Actis enters Indian payments market

Actis is the second private equity firm to invest in AGS Transact Technologies following TPG Growth’s $43m investment last year.

Emerging markets firm Actis will invest $40 million for a “significant minority stake” in Indian ATM outsourcing and payments company AGS Transact Technologies, the private equity firm said in a statement.

Actis is the second large private equity firm tapping in to the company. In June 2011, TPG’s growth capital arm invested $43 million, reportedly in exchange for a 20 percent stake. 

The company had been on Actis’ radar for a number of years, Mark Richards, a partner at Actis, told Private Equity International. “We have had a close relationship with the company and were waiting for them to grow into the scale investment that we want to do,” he said, adding that the minimum investment for Actis was usually around $50 million.  

AGS Transact Technologies manages a network of 10,000 ATM machines across India; Actis plans to double that in the next three to five years. “India is predominantly a cash society. The vast majority of transactions are still cash transactions conducted over the counter of a bank or in the streets. Neither the ATM market nor the point of sale market [payments by credit/debit cards] is well-developed there – so there’s a huge gap,” Richards said.

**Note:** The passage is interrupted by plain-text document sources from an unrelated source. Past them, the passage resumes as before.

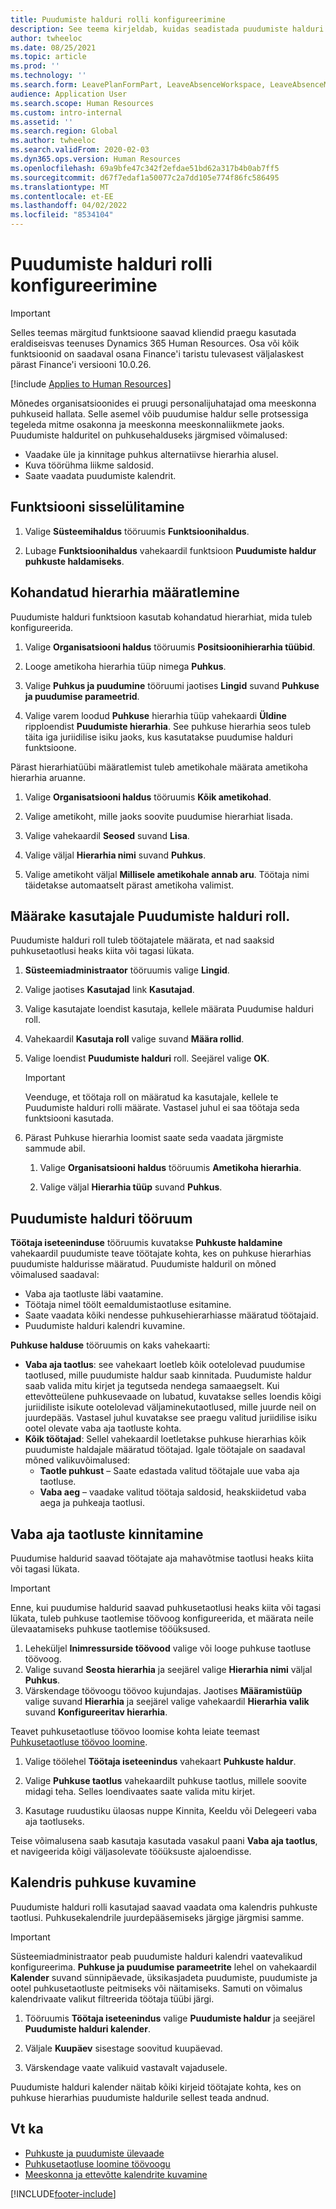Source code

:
 ```yaml
---
title: Puudumiste halduri rolli konfigureerimine
description: See teema kirjeldab, kuidas seadistada puudumiste halduri rolli töötaja puhkuse haldamiseks.
author: twheeloc
ms.date: 08/25/2021
ms.topic: article
ms.prod: ''
ms.technology: ''
ms.search.form: LeavePlanFormPart, LeaveAbsenceWorkspace, LeaveAbsenceManager
audience: Application User
ms.search.scope: Human Resources
ms.custom: intro-internal
ms.assetid: ''
ms.search.region: Global
ms.author: twheeloc
ms.search.validFrom: 2020-02-03
ms.dyn365.ops.version: Human Resources
ms.openlocfilehash: 69a9bfe47c342f2efdae51bd62a317b4b0ab7ff5
ms.sourcegitcommit: d67f7edaf1a50077c2a7dd105e774f86fc586495
ms.translationtype: MT
ms.contentlocale: et-EE
ms.lasthandoff: 04/02/2022
ms.locfileid: "8534104"
---
```

# <a name="configure-the-absence-manager-role"></a>Puudumiste halduri rolli konfigureerimine

>[!Important]
>Selles teemas märgitud funktsioone saavad kliendid praegu kasutada eraldiseisvas teenuses Dynamics 365 Human Resources. Osa või kõik funktsioonid on saadaval osana Finance'i taristu tulevasest väljalaskest pärast Finance'i versiooni 10.0.26.

[!include [Applies to Human Resources](../includes/applies-to-hr.md)]

Mõnedes organisatsioonides ei pruugi personalijuhatajad oma meeskonna puhkuseid hallata. Selle asemel võib puudumise haldur selle protsessiga tegeleda mitme osakonna ja meeskonna meeskonnaliikmete jaoks. Puudumiste halduritel on puhkusehalduseks järgmised võimalused:

- Vaadake üle ja kinnitage puhkus alternatiivse hierarhia alusel.
- Kuva töörühma liikme saldosid.
- Saate vaadata puudumiste kalendrit.

## <a name="turn-on-the-feature"></a>Funktsiooni sisselülitamine

1. Valige **Süsteemihaldus** tööruumis **Funktsioonihaldus**.

2. Lubage **Funktsioonihaldus** vahekaardil funktsioon **Puudumiste haldur puhkuste haldamiseks**.

## <a name="define-a-custom-hierarchy"></a>Kohandatud hierarhia määratlemine

Puudumiste halduri funktsioon kasutab kohandatud hierarhiat, mida tuleb konfigureerida.

1. Valige **Organisatsiooni haldus** tööruumis **Positsioonihierarhia tüübid**.

2. Looge ametikoha hierarhia tüüp nimega **Puhkus**.

3. Valige **Puhkus ja puudumine** tööruumi jaotises **Lingid** suvand **Puhkuse ja puudumise parameetrid**.

4. Valige varem loodud **Puhkuse** hierarhia tüüp vahekaardi **Üldine** ripploendist **Puudumiste hierarhia**. See puhkuse hierarhia seos tuleb täita iga juriidilise isiku jaoks, kus kasutatakse puudumise halduri funktsioone.

Pärast hierarhiatüübi määratlemist tuleb ametikohale määrata ametikoha hierarhia aruanne.

1. Valige **Organisatsiooni haldus** tööruumis **Kõik ametikohad**.

2. Valige ametikoht, mille jaoks soovite puudumise hierarhiat lisada.

3. Valige vahekaardil **Seosed** suvand **Lisa**.

4. Valige väljal **Hierarhia nimi** suvand **Puhkus**.

5. Valige ametikoht väljal **Millisele ametikohale annab aru**. Töötaja nimi täidetakse automaatselt pärast ametikoha valimist.

## <a name="assign-the-absence-manager-role-to-a-user"></a>Määrake kasutajale Puudumiste halduri roll.

Puudumiste halduri roll tuleb töötajatele määrata, et nad saaksid puhkusetaotlusi heaks kiita või tagasi lükata.

1. **Süsteemiadministraator** tööruumis valige **Lingid**.

2. Valige jaotises **Kasutajad** link **Kasutajad**.

3. Valige kasutajate loendist kasutaja, kellele määrata Puudumise halduri roll.

4. Vahekaardil **Kasutaja roll** valige suvand **Määra rollid**.

5. Valige loendist **Puudumiste halduri** roll. Seejärel valige **OK**.

    > [!IMPORTANT]
    > Veenduge, et töötaja roll on määratud ka kasutajale, kellele te Puudumiste halduri rolli määrate. Vastasel juhul ei saa töötaja seda funktsiooni kasutada.

6. Pärast Puhkuse hierarhia loomist saate seda vaadata järgmiste sammude abil.

    1. Valige **Organisatsiooni haldus** tööruumis **Ametikoha hierarhia**.
    
    2. Valige väljal **Hierarhia tüüp** suvand **Puhkus**.

## <a name="absence-manager-workspace"></a>Puudumiste halduri tööruum

**Töötaja iseteeninduse** tööruumis kuvatakse **Puhkuste haldamine** vahekaardil puudumiste teave töötajate kohta, kes on puhkuse hierarhias puudumiste haldurisse määratud. Puudumiste halduril on mõned võimalused saadaval: 
 - Vaba aja taotluste läbi vaatamine.</br>
 - Töötaja nimel töölt eemaldumistaotluse esitamine.</br>
 - Saate vaadata kõiki nendesse puhkusehierarhiasse määratud töötajaid.</br>
 - Puudumiste halduri kalendri kuvamine.</br>

**Puhkuse halduse** tööruumis on kaks vahekaarti:
 - **Vaba aja taotlus**: see vahekaart loetleb kõik ootelolevad puudumise taotlused, mille puudumiste haldur saab kinnitada. Puudumiste haldur saab valida mitu kirjet ja tegutseda nendega samaaegselt. Kui ettevõtteülene puhkusevaade on lubatud, kuvatakse selles loendis kõigi juriidiliste isikute ootelolevad väljaminekutaotlused, mille juurde neil on juurdepääs. Vastasel juhul kuvatakse see praegu valitud juriidilise isiku ootel olevate vaba aja taotluste kohta. </br>
 - **Kõik töötajad**: Sellel vahekaardil loetletakse puhkuse hierarhias kõik puudumiste haldajale määratud töötajad. Igale töötajale on saadaval mõned valikuvõimalused:
    - **Taotle puhkust** – Saate edastada valitud töötajale uue vaba aja taotluse.</br>
    - **Vaba aeg** – vaadake valitud töötaja saldosid, heakskiidetud vaba aega ja puhkeaja taotlusi.</br>

## <a name="approve-time-off-requests"></a>Vaba aja taotluste kinnitamine

Puudumise haldurid saavad töötajate aja mahavõtmise taotlusi heaks kiita või tagasi lükata. 

> [!IMPORTANT]
> Enne, kui puudumise haldurid saavad puhkusetaotlusi heaks kiita või tagasi lükata, tuleb puhkuse taotlemise töövoog konfigureerida, et määrata neile ülevaatamiseks puhkuse taotlemise tööüksused.
>
> 1. Leheküljel **Inimressurside töövood** valige või looge puhkuse taotluse töövoog.
> 2. Valige suvand **Seosta hierarhia** ja seejärel valige **Hierarhia nimi** väljal **Puhkus**.
> 3. Värskendage töövoogu töövoo kujundajas. Jaotises **Määramistüüp** valige suvand **Hierarhia** ja seejärel valige vahekaardil **Hierarhia valik** suvand **Konfigureeritav hierarhia**.
>
> Teavet puhkusetaotluse töövoo loomise kohta leiate teemast [Puhkusetaotluse töövoo loomine](hr-leave-and-absence-workflow.md).

1. Valige töölehel **Töötaja iseteenindus** vahekaart **Puhkuste haldur**.

2. Valige **Puhkuse taotlus** vahekaardilt puhkuse taotlus, millele soovite midagi teha. Selles loendivaates saate valida mitu kirjet.

3. Kasutage ruudustiku ülaosas nuppe Kinnita, Keeldu või Delegeeri vaba aja taotluseks. 

Teise võimalusena saab kasutaja kasutada vasakul paani **Vaba aja taotlus**, et navigeerida kõigi väljasolevate tööüksuste ajaloendisse. 

## <a name="view-time-off-in-the-calendar"></a>Kalendris puhkuse kuvamine

Puudumiste halduri rolli kasutajad saavad vaadata oma kalendris puhkuste taotlusi. Puhkusekalendrile juurdepääsemiseks järgige järgmisi samme.

> [!IMPORTANT]
> Süsteemiadministraator peab puudumiste halduri kalendri vaatevalikud konfigureerima. **Puhkuse ja puudumise parameetrite** lehel on vahekaardil **Kalender** suvand sünnipäevade, üksikasjadeta puudumiste, puudumiste ja ootel puhkusetaotluste peitmiseks või näitamiseks. Samuti on võimalus kalendrivaate valikut filtreerida töötaja tüübi järgi.

1. Tööruumis **Töötaja iseteenindus** valige **Puudumiste haldur** ja seejärel **Puudumiste halduri kalender**.

2. Väljale **Kuupäev** sisestage soovitud kuupäevad.

3. Värskendage vaate valikuid vastavalt vajadusele.

Puudumiste halduri kalender näitab kõiki kirjeid töötajate kohta, kes on puhkuse hierarhias puudumiste haldurile sellest teada andnud.

## <a name="see-also"></a>Vt ka

- [Puhkuste ja puudumiste ülevaade](hr-leave-and-absence-overview.md)
- [Puhkusetaotluse loomine töövoogu](hr-leave-and-absence-workflow.md)
- [Meeskonna ja ettevõtte kalendrite kuvamine](hr-employee-self-service-calendar.md)

[!INCLUDE[footer-include](../includes/footer-banner.md)]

In the US, the ratio of ATMs to the population was 1 machine for every 700 people compared to the 1 machine for every 15,000 in India, according to Actis’s statement, which noted the number of ATMs in India was expected to increase from just under 100,000 to at least 200,000 by 2017.

Actis is familiar with the payments processing sector; its Emerging Market Payments Holdings company operates in 40 out of 54 African countries. Richards sees similarities between the two markets. “Africa and India are the two last frontiers of the payments world. They are the last places with a cash-dominated society and the common theme is that this is going to change very rapidly over the next few years.”

Although he admits it would be a huge cultural change for India, Richards was confident the Indian population would embrace e-payments. “There’s a big following wind behind this. For banks it reduces the channel and distribution costs. It’s also good news for the government because it’s formalising the payments system which allows for audit trails to be created.

“The Indian government decided to issue a whole series of big ATM outsourcing contracts. At the same the big four private sector banks had permitted to partner with specialist groups. That’s what’s really prompted us to invest right now and we are very confident that the take-off of e-payments is growing and going to accelerate in India.”

Actis declined to disclose which of its funds made the investment. Its $2.5 billion Actis Emerging Markets III was launched in 2007 and is still investing capital. Since 2011, Actis has also been in the market with Actis Global IV, which has a target of $3.5 billion, according to research from PEI’s data division.